====== LISTED ENTRIES ======

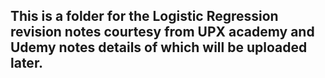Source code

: ## This is a folder for the Logistic Regression revision notes courtesy from UPX academy and Udemy notes details of which will be uploaded later.
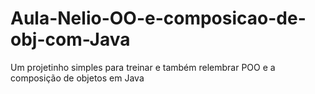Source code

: # Aula-Nelio-OO-e-composicao-de-obj-com-Java
Um projetinho simples para treinar e também relembrar POO e a composição de objetos em Java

======

Only lines that contain "Java" are needed, so copy each of them from the data.

**SOLUTION TO THE EXERCISE**.
: # Aula-Nelio-OO-e-composicao-de-obj-com-Java
Um projetinho simples para treinar e também relembrar POO e a composição de objetos em Java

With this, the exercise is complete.